This thread has been locked.

If you have a related question, please click the "Ask a related question" button in the top right corner. The newly created question will be automatically linked to this question.

am335x internal sram speed (continued...)

Other Parts Discussed in Thread: AM3359, AM3358

Hello,

I was told by James that the internal sram (not ocm) is 0 wait state (same speed as the core mpu_clk)

However, this does not seem to be the case. I have disabled the cache & mmu and set the core PLL to bypass. The cpu core is now running at 25Mhz.

When i execute 200 NOP instructions in internal sram, it takes 512 cycles (according to TIMER1 which I have enabled)

I would have expected something like 100 cycle execution time.

If I enable the core PLL to 500Mhz, I get the same behavior (512 cycles)

Does anyone have any ideas?? Am I being stupid?

Thanks,

Paul

  • I have an update on this. I tried the same thing, using the Cycle Count register (CCNT)

    Using CPU clock = 500Mhz:

    Executing 500 million NOPs from internal SRAM takes 2,000 million cycles (4 seconds). This is actually 4x longer than expected from this 32bit ram.

    What is going on? This memory is not cached so what is the trick to get it to run at CPU freq.

    My test code is simply looping 500,000 times through 1000 arm mode NOPs.

    Am I the only person trying to use internal sram for performance reasons?

    Cheers

    Paul

  • Hi Paul, I agree something doesn't jive.  What are you setting your MPU and CORE PLL registers to? 

    Regards,

    James

  • Paul, i have looked into this more and what i said previously was incorrect.  The only way you can get single cycle execution is by using the L1 instruction cache.  This is what is tightly coupled to the core.  Accesses without cache from the internal 64K SRAM have a latency of 20cycles.  Beyond that, accesses from L3 RAM (also 64K, but attached to the L3 interconnect) will have a latency of 40cycles.
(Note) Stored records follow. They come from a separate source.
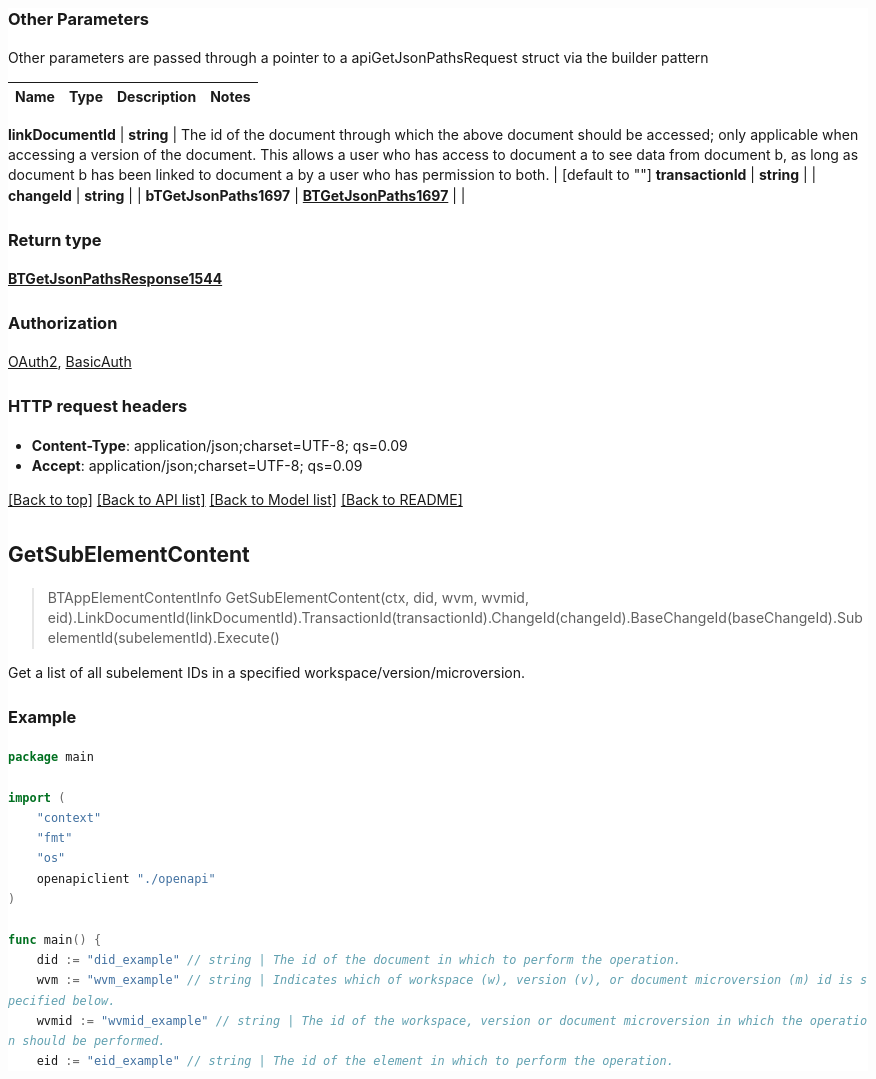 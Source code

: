 ### Other Parameters

Other parameters are passed through a pointer to a apiGetJsonPathsRequest struct via the builder pattern


Name | Type | Description  | Notes
------------- | ------------- | ------------- | -------------




 **linkDocumentId** | **string** | The id of the document through which the above document should be accessed; only applicable when accessing a version of the document. This allows a user who has access to document a to see data from document b, as long as document b has been linked to document a by a user who has permission to both. | [default to &quot;&quot;]
 **transactionId** | **string** |  | 
 **changeId** | **string** |  | 
 **bTGetJsonPaths1697** | [**BTGetJsonPaths1697**](BTGetJsonPaths1697.md) |  | 

### Return type

[**BTGetJsonPathsResponse1544**](BTGetJsonPathsResponse1544.md)

### Authorization

[OAuth2](../README.md#OAuth2), [BasicAuth](../README.md#BasicAuth)

### HTTP request headers

- **Content-Type**: application/json;charset=UTF-8; qs=0.09
- **Accept**: application/json;charset=UTF-8; qs=0.09

[[Back to top]](#) [[Back to API list]](../README.md#documentation-for-api-endpoints)
[[Back to Model list]](../README.md#documentation-for-models)
[[Back to README]](../README.md)


## GetSubElementContent

> BTAppElementContentInfo GetSubElementContent(ctx, did, wvm, wvmid, eid).LinkDocumentId(linkDocumentId).TransactionId(transactionId).ChangeId(changeId).BaseChangeId(baseChangeId).SubelementId(subelementId).Execute()

Get a list of all subelement IDs in a specified workspace/version/microversion.

### Example

```go
package main

import (
    "context"
    "fmt"
    "os"
    openapiclient "./openapi"
)

func main() {
    did := "did_example" // string | The id of the document in which to perform the operation.
    wvm := "wvm_example" // string | Indicates which of workspace (w), version (v), or document microversion (m) id is specified below.
    wvmid := "wvmid_example" // string | The id of the workspace, version or document microversion in which the operation should be performed.
    eid := "eid_example" // string | The id of the element in which to perform the operation.
```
    Sorry for the confusion.  Hope this clears things up.

    Regards,

    James

  • Hello,

    I was looking into the available RAM on the SoC so to place code there via .lds scripts (GCC build). It was a cause of confusion that all documentation for the am335x (in my case the am3359 ~ beaglebone) specify a 64KB on chip RAM. Which RAM is this referring to, the internal SRAM or the L3 OCMC0 RAM? Furthermore, the am335x TRM states that the OCMC is a wrapper for 2 memory mapped devices, a ROM and a RAM. No elaboration exists within the previous or the datasheet. Even worse, the "Flashing and Booting" page on the StarteWare wiki, on the part describing the operation of the bootloader, that the internal memory region from which it is loaded onto and executes, is a region starting from 0x40F0000 (not even 0x402F0400) and ending at 0x4030FFFF. What is happening here?

    Since the internal RAM is stated as "not exposed to the L3 interconnect", does this mean that both memories exist, but only one can be accessed by peripherals (i.e such s the EDMA) while the other only through the ARM core (running code)? If both do in fact exist as distinct memories, then why does the documentation not clarify this?

    Best Regards.

    Vassilis.

  • "Accesses without cache from the internal 64K SRAM have a latency of 20cycles.  Beyond that, accesses from L3 RAM (also 64K, but attached to the L3 interconnect) will have a latency of 40cycles."

    Hi,

    Could someone please clarify the above comment as I'm working on some AM3358 startup code that is running from L3 OCMC RAM and seems very sluggish despite the PLLs being configured for 600MHz operation. 

    The L1 and L2 caches are disabled, so does this mean that every L3 OCMC RAM access takes 40 cycles, i.e. effective processor speed will be reduced to approximately 600/40 = 15MHz?

    Thanks,

    Chris

     

     

     

  • Hi Biser,

    Thanks for the quick response, I'll look into activating the cache.

    This low performance is surprising.  Is the latency of the internal RAM specified anywhere in the AM3358 data sheets?

    Chris

     

  • No, its not in the datasheets. This is mostly interconnect latency. The L3 Fast interconnect runs at 200MHz. Caching should improve things a lot.

  • Hi,

    A quick follow-up question.  I've enabled the L1 cache but it's only doubled the effective processor speed.  Is it necessary to also activate the MMU in order for the L1 cache to work at maximum performance?

    Thanks.

     

     

  • I don't know. You can look at the AM335X Starterware bootloader for guidance.